Dem Gesamteindruck schadet das, zumindest für mich, jedoch nicht allzu arg. Ich bin einfach nur froh, die Jungs endlich mal wieder live sehen zu können und alte Hits wie „.44 Caliber Love Letter“ oder „Waterwings“ sowie neue(re) Hymnen wie „Young Cardinals“ mitzugröhlen. Mit „Drunks, Lovers, Sinners and Saints“ und „Boiled Frogs“  verfeuern die Kanadier aber leider auch viel Energie zu Beginn, bevor das Set mit einem Block aus langsameren und experimentelleren Stücken wie „The Northern“, „Burial“ und „Rough Hands“ an Fahrt verliert.

Nicht falsch verstehen, ich finde auch die langsamen, verträumten Songs des Quintetts super. Aber vielleicht muss man sie nicht alle in einen Block packen und die Dynamik des Sets etwas abwechslungsreicher gestalten. Insgesamt haben wir hier nämlich eine klasse Mischung aus Songs vor uns, bei der ich mir vielleicht noch ein zwei Songs mehr vom 2004er Überalbum „Watch out!“ gewünscht hätte.

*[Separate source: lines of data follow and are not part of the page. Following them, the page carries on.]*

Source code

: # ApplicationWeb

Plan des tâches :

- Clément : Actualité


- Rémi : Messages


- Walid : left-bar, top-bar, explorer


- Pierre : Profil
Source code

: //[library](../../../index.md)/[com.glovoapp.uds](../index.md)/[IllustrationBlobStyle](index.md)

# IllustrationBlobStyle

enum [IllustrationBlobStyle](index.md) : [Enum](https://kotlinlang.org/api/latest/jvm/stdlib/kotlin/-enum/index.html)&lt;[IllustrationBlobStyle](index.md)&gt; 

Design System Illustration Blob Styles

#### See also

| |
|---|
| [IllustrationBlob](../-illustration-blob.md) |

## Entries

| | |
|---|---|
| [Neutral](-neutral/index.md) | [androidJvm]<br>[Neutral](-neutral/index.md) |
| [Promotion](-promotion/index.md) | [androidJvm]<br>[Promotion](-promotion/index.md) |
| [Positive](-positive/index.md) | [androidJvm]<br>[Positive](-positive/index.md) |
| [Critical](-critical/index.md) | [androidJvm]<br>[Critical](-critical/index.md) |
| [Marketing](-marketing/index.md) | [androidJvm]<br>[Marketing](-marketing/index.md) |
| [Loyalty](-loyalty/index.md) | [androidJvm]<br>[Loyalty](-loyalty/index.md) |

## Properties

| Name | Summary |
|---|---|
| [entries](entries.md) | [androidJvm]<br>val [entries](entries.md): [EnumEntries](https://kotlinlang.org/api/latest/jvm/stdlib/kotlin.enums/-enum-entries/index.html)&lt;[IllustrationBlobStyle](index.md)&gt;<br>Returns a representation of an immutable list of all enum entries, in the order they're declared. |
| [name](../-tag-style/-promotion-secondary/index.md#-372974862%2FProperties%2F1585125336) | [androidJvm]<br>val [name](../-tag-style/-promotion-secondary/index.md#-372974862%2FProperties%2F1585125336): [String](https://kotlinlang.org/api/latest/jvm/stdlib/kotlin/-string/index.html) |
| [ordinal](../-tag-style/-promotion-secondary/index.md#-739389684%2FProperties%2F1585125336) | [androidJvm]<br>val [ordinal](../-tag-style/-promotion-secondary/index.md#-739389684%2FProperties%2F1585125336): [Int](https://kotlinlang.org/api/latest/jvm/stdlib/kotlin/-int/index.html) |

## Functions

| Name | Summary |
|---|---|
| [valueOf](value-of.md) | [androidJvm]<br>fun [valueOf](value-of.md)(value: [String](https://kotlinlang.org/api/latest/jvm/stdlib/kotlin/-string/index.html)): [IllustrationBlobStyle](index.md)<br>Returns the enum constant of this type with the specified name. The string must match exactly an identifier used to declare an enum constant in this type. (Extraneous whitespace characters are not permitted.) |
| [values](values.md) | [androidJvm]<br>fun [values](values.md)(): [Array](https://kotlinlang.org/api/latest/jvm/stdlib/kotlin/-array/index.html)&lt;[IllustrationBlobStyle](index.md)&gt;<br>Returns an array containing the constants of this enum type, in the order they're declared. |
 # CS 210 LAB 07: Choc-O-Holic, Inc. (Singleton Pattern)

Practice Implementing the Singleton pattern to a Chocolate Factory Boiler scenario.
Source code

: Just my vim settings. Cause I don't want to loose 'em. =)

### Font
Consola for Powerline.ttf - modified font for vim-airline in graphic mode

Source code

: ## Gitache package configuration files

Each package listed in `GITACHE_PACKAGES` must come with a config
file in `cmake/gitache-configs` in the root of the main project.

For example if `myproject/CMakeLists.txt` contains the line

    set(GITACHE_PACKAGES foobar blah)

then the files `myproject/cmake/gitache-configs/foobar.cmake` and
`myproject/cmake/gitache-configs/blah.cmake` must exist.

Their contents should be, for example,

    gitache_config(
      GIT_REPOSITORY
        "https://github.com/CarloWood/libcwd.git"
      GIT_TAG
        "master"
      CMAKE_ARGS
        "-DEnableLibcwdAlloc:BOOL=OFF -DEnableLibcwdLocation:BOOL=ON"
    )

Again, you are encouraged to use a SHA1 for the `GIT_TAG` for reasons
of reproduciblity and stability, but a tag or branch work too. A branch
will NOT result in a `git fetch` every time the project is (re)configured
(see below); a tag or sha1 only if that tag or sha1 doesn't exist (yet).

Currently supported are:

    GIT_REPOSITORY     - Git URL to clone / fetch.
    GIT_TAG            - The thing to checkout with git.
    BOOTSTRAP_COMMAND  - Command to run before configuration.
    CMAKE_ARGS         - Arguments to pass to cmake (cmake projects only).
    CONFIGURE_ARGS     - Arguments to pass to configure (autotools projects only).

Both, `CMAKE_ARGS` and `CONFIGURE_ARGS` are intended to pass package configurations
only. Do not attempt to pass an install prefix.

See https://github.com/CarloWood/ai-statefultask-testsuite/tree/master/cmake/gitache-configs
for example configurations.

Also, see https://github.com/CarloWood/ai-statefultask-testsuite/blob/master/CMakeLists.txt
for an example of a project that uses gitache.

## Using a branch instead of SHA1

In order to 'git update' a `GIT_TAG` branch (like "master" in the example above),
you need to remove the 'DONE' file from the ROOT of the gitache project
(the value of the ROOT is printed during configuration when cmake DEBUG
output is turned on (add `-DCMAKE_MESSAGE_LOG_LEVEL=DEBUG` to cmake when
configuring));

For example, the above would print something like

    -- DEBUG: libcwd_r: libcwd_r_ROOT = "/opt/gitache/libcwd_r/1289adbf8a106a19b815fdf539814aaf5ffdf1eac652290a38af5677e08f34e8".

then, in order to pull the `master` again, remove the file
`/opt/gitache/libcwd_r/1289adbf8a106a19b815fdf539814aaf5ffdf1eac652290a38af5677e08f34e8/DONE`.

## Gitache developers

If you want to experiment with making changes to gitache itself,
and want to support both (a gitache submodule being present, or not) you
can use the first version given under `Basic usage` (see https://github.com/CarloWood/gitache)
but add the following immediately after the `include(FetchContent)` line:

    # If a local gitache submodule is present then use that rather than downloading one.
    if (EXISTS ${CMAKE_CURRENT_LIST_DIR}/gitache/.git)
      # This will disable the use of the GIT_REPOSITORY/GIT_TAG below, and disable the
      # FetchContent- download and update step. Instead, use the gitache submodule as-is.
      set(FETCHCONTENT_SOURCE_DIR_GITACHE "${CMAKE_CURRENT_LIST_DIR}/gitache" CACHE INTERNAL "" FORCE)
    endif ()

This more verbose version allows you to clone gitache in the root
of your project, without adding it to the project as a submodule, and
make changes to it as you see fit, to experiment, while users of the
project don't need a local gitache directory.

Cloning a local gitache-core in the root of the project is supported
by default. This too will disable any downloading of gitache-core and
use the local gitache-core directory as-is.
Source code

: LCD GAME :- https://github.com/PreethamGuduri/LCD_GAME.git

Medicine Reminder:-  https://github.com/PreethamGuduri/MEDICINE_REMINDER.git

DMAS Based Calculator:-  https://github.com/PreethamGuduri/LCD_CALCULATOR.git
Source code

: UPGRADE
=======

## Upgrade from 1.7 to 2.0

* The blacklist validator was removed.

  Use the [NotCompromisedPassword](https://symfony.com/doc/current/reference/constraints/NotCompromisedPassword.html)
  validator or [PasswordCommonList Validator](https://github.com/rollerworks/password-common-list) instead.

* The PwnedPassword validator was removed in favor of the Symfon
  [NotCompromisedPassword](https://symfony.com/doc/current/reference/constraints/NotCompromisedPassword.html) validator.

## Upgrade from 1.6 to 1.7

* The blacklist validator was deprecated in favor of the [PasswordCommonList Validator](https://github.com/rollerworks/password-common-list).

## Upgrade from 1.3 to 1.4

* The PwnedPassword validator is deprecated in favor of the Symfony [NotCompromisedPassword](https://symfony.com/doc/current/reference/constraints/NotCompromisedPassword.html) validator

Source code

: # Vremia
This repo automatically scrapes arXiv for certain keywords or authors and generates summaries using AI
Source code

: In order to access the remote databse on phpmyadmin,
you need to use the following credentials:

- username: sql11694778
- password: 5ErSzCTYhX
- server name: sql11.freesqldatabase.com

Zum Abschluss aber nochmal „Happiness by the Kilowatt“ inklusive Misfits „Halloween“-Covereinlage zu hören, wird mir sicherlich noch lange in Erinnerung bleiben. Hoffentlich kommen die fünf gut gealterten Kanadier nochmal bei uns auf Tour. Ein neues Album gab es ja schließlich auch.